在日常業(yè)務開發(fā)中，會經(jīng)常遇到需要保證唯一性的數(shù)據(jù)業(yè)務，如用戶注冊業(yè)務。一般注冊業(yè)務中允許用戶以手機號或email注冊賬號，且需要保證唯一，不允許重復注冊。當用戶輸入手機號或email登錄時，程序會判定輸入信息的存在與否性，存在則走登錄，不存在則走注冊。而保證唯一性就不僅僅需要在程序端做判斷，還需要MySQL的唯一索引去做最后一道防線。那么唯一索引在一些業(yè)務中使用，如果唯一索引字段中默認值設置為了null，會造成什么后果呢？

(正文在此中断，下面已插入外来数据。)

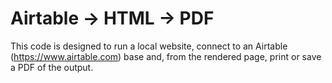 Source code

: # Airtable -> HTML -> PDF

This code is designed to run a local website, connect to an Airtable (https://www.airtable.com) base and, from the rendered page, print or save a PDF of the output.
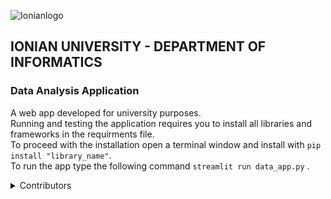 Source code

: ![Ionianlogo](https://github.com/kostasafe/data-analysis-app/assets/22775121/ff493346-d82f-4f3a-9e9c-d6d388a65c7c) 

## IONIAN UNIVERSITY - DEPARTMENT OF INFORMATICS



### Data Analysis Application
A web app developed for university purposes.</br>
Running and testing the application requires you to install all libraries and frameworks in the requirments file. </br>
To proceed with the installation open a terminal window and install with <code class="language-python">pip install "library_name"</code>. </br>
To run the app type the following command <code class="language-python">streamlit run data_app.py</code> .

<details>
<summary> Contributors </summary>
Persefoni Megaliou, Afentoulis Konstantinos
</details>
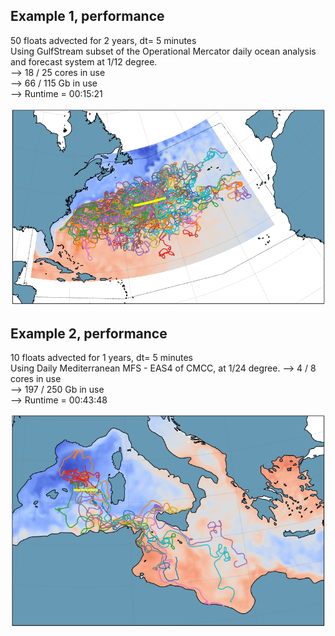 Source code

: ## Example 1, performance
50 floats advected for 2 years, dt= 5 minutes  
Using GulfStream subset of the Operational Mercator daily ocean analysis and forecast system at 1/12 degree.  
--> 18 / 25 cores in use  
--> 66 / 115 Gb in use   
--> Runtime = 00:15:21 
  
![](https://raw.githubusercontent.com/euroargodev/VirtualFleet/master/50floats_linedep_2years.png?token=AEIGE7HB6J4MORC5IYKNVJC6L6TOK)  

## Example 2, performance
10 floats advected for 1 years, dt= 5 minutes  
Using Daily Mediterranean MFS - EAS4 of CMCC, at 1/24 degree.
--> 4 / 8 cores in use  
--> 197 / 250 Gb in use   
--> Runtime = 00:43:48 
  
![](https://raw.githubusercontent.com/euroargodev/VirtualFleet/master/10_floats_med_1y.png?token=AEIGE7GWHRUVAY3NBRWA73S6L7IYA)










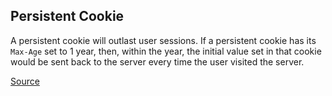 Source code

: ## Persistent Cookie

A persistent cookie will outlast user sessions. If a persistent cookie has its
`Max-Age` set to 1 year, then, within the year, the initial value set in that
cookie would be sent back to the server every time the user visited the server.

[Source](http://en.wikipedia.org/wiki/HTTP_cookie#Persistent_cookie)

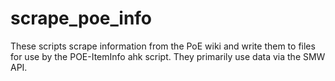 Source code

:# scrape_poe_info

These scripts scrape information from the PoE wiki and write them to files for use by the POE-ItemInfo ahk script. They primarily use data via the SMW API.
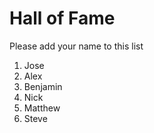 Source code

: # Hall of Fame
Please add your name to this list

1. Jose
2. Alex
3. Benjamin
4. Nick
5. Matthew
6. Steve
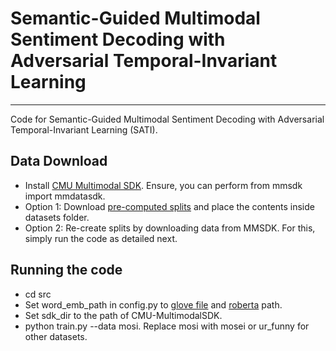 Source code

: # Semantic-Guided Multimodal Sentiment Decoding with Adversarial Temporal-Invariant Learning 
-----------------------------------------------------------------------------------------------------------------------------------
Code for Semantic-Guided Multimodal Sentiment Decoding with Adversarial Temporal-Invariant Learning  (SATI).  

<!-- Our checkpints can be download from [here](https://drive.google.com/drive/folders/11umrB8wphhYgMyBPAU7q5MXQ1yOepd0s?usp=drive_link).' -->

## **Data Download**
- Install [CMU Multimodal SDK](https://github.com/CMU-MultiComp-Lab/CMU-MultimodalSDK). Ensure, you can perform from mmsdk import mmdatasdk.
- Option 1: Download [pre-computed splits](https://drive.google.com/drive/folders/1IBwWNH0XjPnZWaAlP1U2tIJH6Rb3noMI) and place the contents inside datasets folder.
- Option 2: Re-create splits by downloading data from MMSDK. For this, simply run the code as detailed next.

## **Running the code**
- cd src
- Set word_emb_path in config.py to [glove file](http://nlp.stanford.edu/data/glove.840B.300d.zip) and [roberta](https://drive.google.com/file/d/1KsZGuAP_s68WyU3wOZ2hZ7vcf7HB0zj3/view?usp=drive_link) path.
- Set sdk_dir to the path of CMU-MultimodalSDK.
- python train.py --data mosi. Replace mosi with mosei or ur_funny for other datasets.

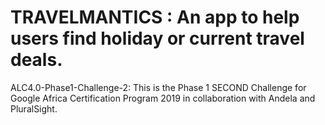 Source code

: # TRAVELMANTICS : An app to help users find holiday or current travel deals.
ALC4.0-Phase1-Challenge-2: This is the Phase 1 SECOND Challenge for Google Africa Certification Program 2019 in collaboration with Andela and PluralSight. 
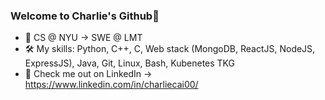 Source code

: ### Welcome to Charlie's Github👋

- 💪 CS @ NYU -> SWE @ LMT
- 🛠 My skills: Python, C++, C, Web stack (MongoDB, ReactJS, NodeJS, ExpressJS), Java, Git, Linux, Bash, Kubenetes TKG
- 📝 Check me out on LinkedIn -> https://www.linkedin.com/in/charliecai00/

<!--
**charliecai00/charliecai00** is a ✨ _special_ ✨ repository because its `README.md` (this file) appears on your GitHub profile.

Here are some ideas to get you started:

- 🔭 I’m currently working on ...
- 🌱 I’m currently learning ...
- 👯 I’m looking to collaborate on ...
- 🤔 I’m looking for help with ...
- 💬 Ask me about ...
- 📫 How to reach me: ...
- 😄 Pronouns: ...
- ⚡ Fun fact: ...
-->
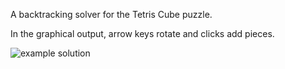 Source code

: A backtracking solver for the Tetris Cube puzzle.

In the graphical output, arrow keys rotate and clicks add pieces.

![example solution](/TetrisCube/example-solution.gif)
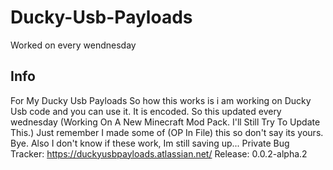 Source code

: # Ducky-Usb-Payloads

Worked on every wendnesday

## Info

For My Ducky Usb Payloads
So how this works is i am working on Ducky Usb code and you can use it.
It is encoded.
So this updated every wednesday (Working On A New Minecraft Mod Pack. I'll Still Try To Update This.)
Just remember I made some of (OP In File) this so don't say its yours.
Bye.
Also I don't know if these work, Im still saving up...
Private Bug Tracker: https://duckyusbpayloads.atlassian.net/
Release: 0.0.2-alpha.2
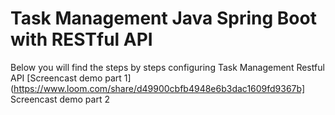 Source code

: # Task Management Java Spring Boot with RESTful API
Below you will find the steps by steps configuring Task Management Restful API
[Screencast demo part 1](https://www.loom.com/share/d49900cbfb4948e6b3dac1609fd9367b]
Screencast demo part 2
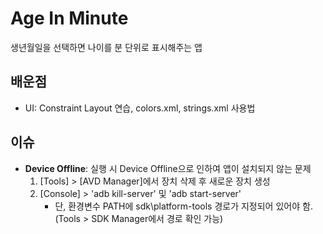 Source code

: # Age In Minute
 생년월일을 선택하면 나이를 분 단위로 표시해주는 앱


## 배운점
 * UI: Constraint Layout 연습, colors.xml, strings.xml 사용법


## 이슈
 * **Device Offline**: 실행 시 Device Offline으로 인하여 앱이 설치되지 않는 문제
    1. \[Tools\] > \[AVD Manager\]에서 장치 삭제 후 새로운 장치 생성
    2. \[Console\] > 'adb kill-server' 및 'adb start-server'
        - 단, 환경변수 PATH에 sdk\\platform-tools 경로가 지정되어 있어야 함. (Tools > SDK Manager에서 경로 확인 가능)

在阿里的《阿里巴巴Java開發(fā)手冊》中關于MySQL-索引規(guī)范中寫道：【強制】業(yè)務上具有唯一特性的字段，即使是多個字段的組合，也必須創(chuàng)建唯一索引。

說明：

不要以為唯一索引影響了insert速度，這個速度的損耗可以忽略不計，但提高查找的速度是明顯的；

另外，即使在應用層做了非常完善的校驗控制，只要沒有唯一索引，根據(jù)墨菲定律，必然有臟數(shù)據(jù)產(chǎn)生。

看一下為何唯一索引為影響insert速度

在MySQL中，唯一索引樹是一個非聚簇索引，每次插入數(shù)據(jù)時，都會在唯一索引樹上進行遍歷查找該插入值是否唯一，這也就是為什么會影響insert的速度，因為多一步遍歷判斷唯一性。

MySQL版本：在docker中啟動一個mysql

mysql> select version();
+-----------+
| version() |
+-----------+
| 8.0.18    |
+-----------+
1 row in set (0.00 sec)

假設只存在郵箱注冊：

#建表語句
CREATE TABLE `user_1` (
  `id` int(10) unsigned NOT NULL AUTO_INCREMENT COMMENT '主鍵',
  `email` varchar(32) NOT NULL DEFAULT '' COMMENT '郵箱',
  `name` varchar(11) DEFAULT '' COMMENT '名字',
  PRIMARY KEY (`id`),
  UNIQUE KEY `uk-email` (`email`)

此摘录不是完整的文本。